Porém os séculos e a vida que sempre se
renovam criariam também uma geração de amantes e sonhadores...
Homens e mulheres que não sonharam com a
destruição do mundo, e sim com a construção do mundo das mariposas e dos
rouxinóis.
Desde pequeninos vinham marcados pelo amor.
Por trás de sua aparência cotidiana guardavam
a ternura e o sol da meia-noite.
Suas mães os encontraram chorando por um
pássaro morto e mais tarde muitos foram encontrados mortos como pássaros.
Estes seres coabitaram com mulheres
translúcidas e elas ficaram prenhes de mel e de filhos reverdecidos por um
inverno de carícias.
Foi assim que proliferaram no mundo os
portadores de sonhos, atacados ferozmente pelos portadores de profecias que falavam
de catástrofes.
Foram chamados iludidos, românticos,
pensadores de utopias, disseram que suas palavras eram velhas!
... E de fato eram porque a memória do paraíso
é antiga no coração do homem...
Os acumuladores de riquezas os temiam e
lançavam seus exércitos contra eles, mas os portadores de sonhos faziam amor
todas às noites e do seu ventre brotava a semente que não somente portava
sonhos, mas que os multiplicavam e os fazia correr e falar.
E assim o mundo criou de novo a sua vida da
mesma forma que havia criado os que inventaram a maneira de apagar o sol.
Os portadores de sonhos sobreviveram aos
climas gélidos e nos climas quentes pareciam brotar por geração espontânea.
Quem sabe as palmeiras, os céus azuis, as
chuvas torrenciais tiveram a ver com isso, a verdade é que, como formiguinhas
operárias estes espécimes não deixavam de sonhar e construir mundos formosos...
Mundo de irmãos, de homens e mulheres que se
chamavam companheiros, que se ensinava a ler uns aos outros, consolavam-se
diante da morte, se curavam e se cuidavam entre si, se ajudavam na arte de
querer e na defesa da felicidade.
Eram felizes em seu mundo de açúcar e de vento
e de todas as partes vinha gente impregnar-se de alento e de suas claras
percepções e de lá partiam os que os haviam conhecido portando sonhos, sonhando
com novas profecias que falavam de tempos de mariposas e rouxinóis...

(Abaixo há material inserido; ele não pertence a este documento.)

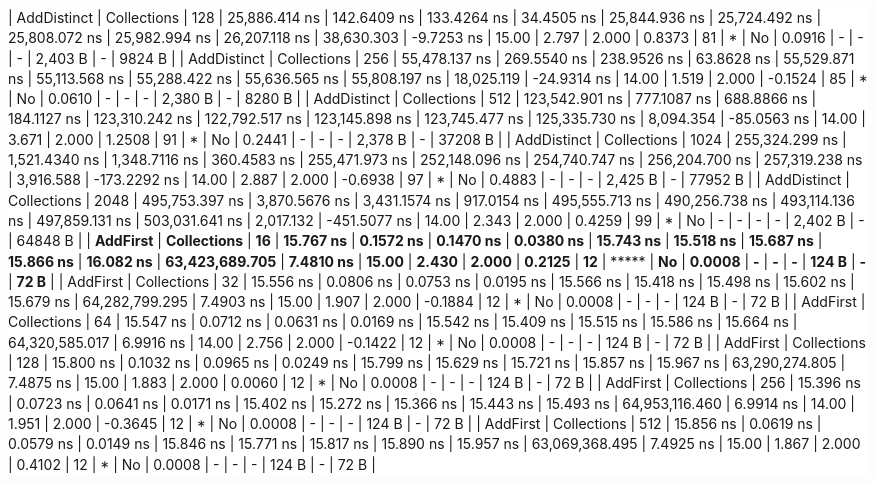 | AddDistinct                                 | Collections                            | 128   |      25,886.414 ns |       142.6409 ns |       133.4264 ns |      34.4505 ns |      25,844.936 ns |      25,724.492 ns |      25,808.072 ns |      25,982.994 ns |      26,207.118 ns |      38,630.303 |       -9.7253 ns |      15.00 |    2.797 |  2.000 |   0.8373 |   81 | *            | No       |    0.0916 |          - |                    - |                - |   2,403 B |        - |      9824 B |
| AddDistinct                                 | Collections                            | 256   |      55,478.137 ns |       269.5540 ns |       238.9526 ns |      63.8628 ns |      55,529.871 ns |      55,113.568 ns |      55,288.422 ns |      55,636.565 ns |      55,808.197 ns |      18,025.119 |      -24.9314 ns |      14.00 |    1.519 |  2.000 |  -0.1524 |   85 | *            | No       |    0.0610 |          - |                    - |                - |   2,380 B |        - |      8280 B |
| AddDistinct                                 | Collections                            | 512   |     123,542.901 ns |       777.1087 ns |       688.8866 ns |     184.1127 ns |     123,310.242 ns |     122,792.517 ns |     123,145.898 ns |     123,745.477 ns |     125,335.730 ns |       8,094.354 |      -85.0563 ns |      14.00 |    3.671 |  2.000 |   1.2508 |   91 | *            | No       |    0.2441 |          - |                    - |                - |   2,378 B |        - |     37208 B |
| AddDistinct                                 | Collections                            | 1024  |     255,324.299 ns |     1,521.4340 ns |     1,348.7116 ns |     360.4583 ns |     255,471.973 ns |     252,148.096 ns |     254,740.747 ns |     256,204.700 ns |     257,319.238 ns |       3,916.588 |     -173.2292 ns |      14.00 |    2.887 |  2.000 |  -0.6938 |   97 | *            | No       |    0.4883 |          - |                    - |                - |   2,425 B |        - |     77952 B |
| AddDistinct                                 | Collections                            | 2048  |     495,753.397 ns |     3,870.5676 ns |     3,431.1574 ns |     917.0154 ns |     495,555.713 ns |     490,256.738 ns |     493,114.136 ns |     497,859.131 ns |     503,031.641 ns |       2,017.132 |     -451.5077 ns |      14.00 |    2.343 |  2.000 |   0.4259 |   99 | *            | No       |         - |          - |                    - |                - |   2,402 B |        - |     64848 B |
| **AddFirst**                                    | **Collections**                            | **16**    |          **15.767 ns** |         **0.1572 ns** |         **0.1470 ns** |       **0.0380 ns** |          **15.743 ns** |          **15.518 ns** |          **15.687 ns** |          **15.866 ns** |          **16.082 ns** |  **63,423,689.705** |        **7.4810 ns** |      **15.00** |    **2.430** |  **2.000** |   **0.2125** |   **12** | *****            | **No**       |    **0.0008** |          **-** |                    **-** |                **-** |     **124 B** |        **-** |        **72 B** |
| AddFirst                                    | Collections                            | 32    |          15.556 ns |         0.0806 ns |         0.0753 ns |       0.0195 ns |          15.566 ns |          15.418 ns |          15.498 ns |          15.602 ns |          15.679 ns |  64,282,799.295 |        7.4903 ns |      15.00 |    1.907 |  2.000 |  -0.1884 |   12 | *            | No       |    0.0008 |          - |                    - |                - |     124 B |        - |        72 B |
| AddFirst                                    | Collections                            | 64    |          15.547 ns |         0.0712 ns |         0.0631 ns |       0.0169 ns |          15.542 ns |          15.409 ns |          15.515 ns |          15.586 ns |          15.664 ns |  64,320,585.017 |        6.9916 ns |      14.00 |    2.756 |  2.000 |  -0.1422 |   12 | *            | No       |    0.0008 |          - |                    - |                - |     124 B |        - |        72 B |
| AddFirst                                    | Collections                            | 128   |          15.800 ns |         0.1032 ns |         0.0965 ns |       0.0249 ns |          15.799 ns |          15.629 ns |          15.721 ns |          15.857 ns |          15.967 ns |  63,290,274.805 |        7.4875 ns |      15.00 |    1.883 |  2.000 |   0.0060 |   12 | *            | No       |    0.0008 |          - |                    - |                - |     124 B |        - |        72 B |
| AddFirst                                    | Collections                            | 256   |          15.396 ns |         0.0723 ns |         0.0641 ns |       0.0171 ns |          15.402 ns |          15.272 ns |          15.366 ns |          15.443 ns |          15.493 ns |  64,953,116.460 |        6.9914 ns |      14.00 |    1.951 |  2.000 |  -0.3645 |   12 | *            | No       |    0.0008 |          - |                    - |                - |     124 B |        - |        72 B |
| AddFirst                                    | Collections                            | 512   |          15.856 ns |         0.0619 ns |         0.0579 ns |       0.0149 ns |          15.846 ns |          15.771 ns |          15.817 ns |          15.890 ns |          15.957 ns |  63,069,368.495 |        7.4925 ns |      15.00 |    1.867 |  2.000 |   0.4102 |   12 | *            | No       |    0.0008 |          - |                    - |                - |     124 B |        - |        72 B |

Onde o mundo não haveria de findar na
hecatombe, mas onde os cientistas desenhariam fontes, jardins, brinquedos
surpreendentes para fazer mais gostosa à felicidade do homem.
São perigosos - imprimiam as grandes rotativas
São perigosos - diziam os presidentes em seus
discursos
São perigosos - murmuravam os artífices da
guerra
Devem ser destruídos - imprimiam as grandes
rotativas
Devem ser destruídos - diziam os presidentes
em seus discursos
Devem ser destruídos - murmuravam os artífices
da guerra.
Os portadores de sonhos conheciam seu poder e
por isso nada achavam de estranho...
E sabiam também que a vida os havia criado para
proteger-se da morte que as profecias anunciam!
E por isso defendiam sua vida até a morte
E por isso cultivavam os jardins de sonhos e
os exportavam com grandes laços coloridos...
E os profetas obscuros passavam noites e dias
inteiros vigiando as passagens e os caminhos procurando essas cargas perigosas que
nunca conseguiram encontrar porque quem não tem olhos para sonhar não enxerga
os sonhos nem de dia, nem de noite.
E no mundo sucedeu um grande tráfico de sonhos
que os traficantes da morte não podiam estancar; em todas as partes há pacotes
com laços de fita que só esta nova raça de homens pode ver...
E a semente destes sonhos não se pode detectar
porque está envolta em corações vermelhos ou em amplos vestidos de maternidade onde
pezinhos sonhadores sapateiam nos ventres que os carregam.
Dizem que a terra depois de havê-los parido desencadeou
um céu de arco-íris e sopraram de fecundidade as raízes das árvores.
Nós sabemos que os vimos...
Sabemos que a vida os criou para proteger-nos
do futuro que as profecias anunciam.